Step B: Import the Data into the HD*Calc Program
- When you start the HD*Calc application you will get a message that reminds you to open a data file in order to view the disparity measures.
- Select Open... from the File Menu to open your data file. You will be prompted for a dictionary (*.dic) file. Find the same file that you exported in Step A.8 above.
- When your file is opened, you will be taken to the HD*Calc Data Import dialog where you will provide all the information needed to identify the fields in your input file. In the edit box at the top please provide a Title for your input data. This title will be displayed with the resulting disparity measures.
- Use the Dictionary edit box to select a file for storing your data input specifications.
- The checkbox indicating that your Data File Contains Column Headers should not be checked and is disabled by default since headers were not exported with your data.
- The Statistics are Sorted by All Variables In Their Order box has been checked by default and is disabled. This will speed up retrieval of records during computation.
- The Fields Are Character Delimited radio button should be selected, and Tab should be selected as the Delimiter. No change is needed.
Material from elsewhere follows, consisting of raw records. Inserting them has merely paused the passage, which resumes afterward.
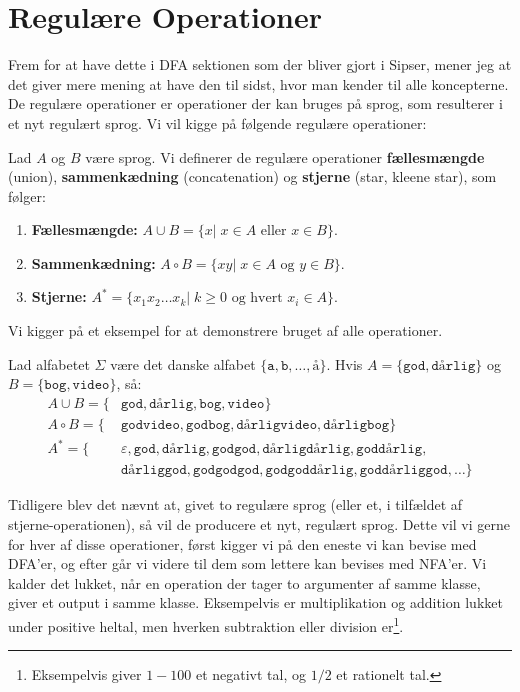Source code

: \newpage
\section{Regulære Operationer}

Frem for at have dette i DFA sektionen som der bliver gjort i Sipser, mener jeg at det giver mere mening at have den til sidst, hvor man kender til alle koncepterne. De regulære operationer er operationer der kan bruges på sprog, som resulterer i et nyt regulært sprog. Vi vil kigge på følgende regulære operationer:

\begin{definition}
	Lad $A$ og $B$ være sprog. Vi definerer de regulære operationer \textbf{fællesmængde} (union), \textbf{sammenkædning} (concatenation) og \textbf{stjerne} (star, kleene star), som følger:
	\begin{enumerate}
		\item \textbf{Fællesmængde:} $A \cup B = \{x |\; x \in A \text{ eller } x \in B \}$.
		\item \textbf{Sammenkædning:} $A \circ B = \{xy |\; x \in A \text{ og } y \in B\}$.
		\item \textbf{Stjerne:} $A^{*} = \{x_{1}x_{2}\ldots x_{k} |\; k \geq 0 \text{ og hvert } x_{i} \in A\}$.
	\end{enumerate}
\end{definition}

Vi kigger på et eksempel for at demonstrere bruget af alle operationer.

\begin{example}
	Lad alfabetet $\Sigma$ være det danske alfabet $\{\mathtt{a, b, \ldots, å}\}$. Hvis $A = \{\mathtt{god, dårlig}\}$ og $B = \{\mathtt{bog, video}\}$, så:
	\begin{equation*}
		\begin{split}
			A \cup B = \{&\mathtt{god, dårlig, bog, video}\}\\
			A \circ B = \{&\mathtt{godvideo, godbog, dårligvideo, dårligbog}\}\\
			A^{*} = \{&\varepsilon, \mathtt{god, dårlig, godgod, dårligdårlig, goddårlig,}\\
			&\mathtt{dårliggod, godgodgod, godgoddårlig, goddårliggod, \ldots}\}
		\end{split}
	\end{equation*}
\end{example}

Tidligere blev det nævnt at, givet to regulære sprog (eller et, i tilfældet af stjerne-operationen), så vil de producere et nyt, regulært sprog. Dette vil vi gerne for hver af disse operationer, først kigger vi på den eneste vi kan bevise med DFA'er, og efter går vi videre til dem som lettere kan bevises med NFA'er. Vi kalder det lukket, når en operation der tager to argumenter af samme klasse, giver et output i samme klasse. Eksempelvis er multiplikation og addition lukket under positive heltal, men hverken subtraktion eller division er\footnote{Eksempelvis giver $1-100$ et negativt tal, og $1/2$ et rationelt tal.}.

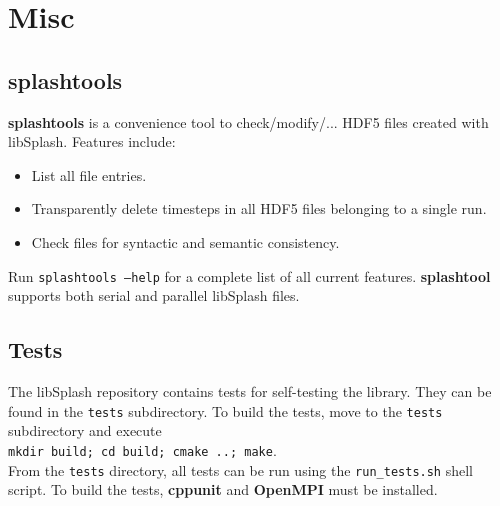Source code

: \documentclass[a4paper,10pt,BCOR12mm]{report}
\newcommand{\command}[1]{\small \texttt{#1}}
\begin{document}

\chapter{Misc}


\section{splashtools}

\textbf{splashtools} is a convenience tool to check/modify/... HDF5 files created with libSplash.
Features include:
\begin{itemize}
	\item List all file entries.
	\item Transparently delete timesteps in all HDF5 files belonging to a single run.
	\item Check files for syntactic and semantic consistency.
\end{itemize}
Run \command{splashtools --help} for a complete list of all current features.
\textbf{splashtool} supports both serial and parallel libSplash files.


\section{Tests}

The libSplash repository contains tests for self-testing the library. They can be found in the
\command{tests} subdirectory. To build the tests, move to the \command{tests} subdirectory and execute\\
\command{mkdir build; cd build; cmake ..; make}.\\
From the \command{tests} directory, all tests can be run using the \command{run\_tests.sh} shell script.
To build the tests, \textbf{cppunit} and \textbf{OpenMPI} must be installed.

\end{document}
- Your fields should have the correct field type by default, but you can select them individually (one field at a time) and press the Change button to the right to view the details.
- Click OK.
Step C: View Disparity Measures In HD*Calc
- When the dialog opens you will be asked to specify whether the disparity groups in your data are ranked (e.g. by income or education). There are some disparity measures that will only be presented if the groups are ranked. Since your example uses Race/Ethnicity as the basis for the disparity groups, there is no inherent ranking, so press No as your response.
- Use the Selection dropdown list to select Male or Female sex from your input data. Whenever you choose from that list, all the disparity measures are re-calculated for the selected set of records.
- On the Disparity Groups tab, in the Ranking Disparity Groups box, see that the groups in your file are not ranked. The checkbox below that indicating that a higher rate means less healthy (more disease cases), should also be checked.
- On the Disparity Table tab you will see all the measures that have been calculated for your data. If you click on the title of a disparity measure, the help system will display a description of that measure.
- On the Disparity Chart tab, you can select any measures you wish to view in the graph. You can use the checkbox labeled Show Relative Change Over Time (top right) to show the percent change over time instead of the actual measures.
- The Data Table and Data Chart tabs show the rates read from you data, and some additional fields calculated from your data for use in the computation of disparity measures.
- The Combined Chart tab can be used to present input data values and disparity measures on the same graph at the same time.
- The Pair Comparison tab allows you to select any two disparity groups to be compared. For the two groups, the Rate Difference and Rate Ratio are calculated and presented on the graph.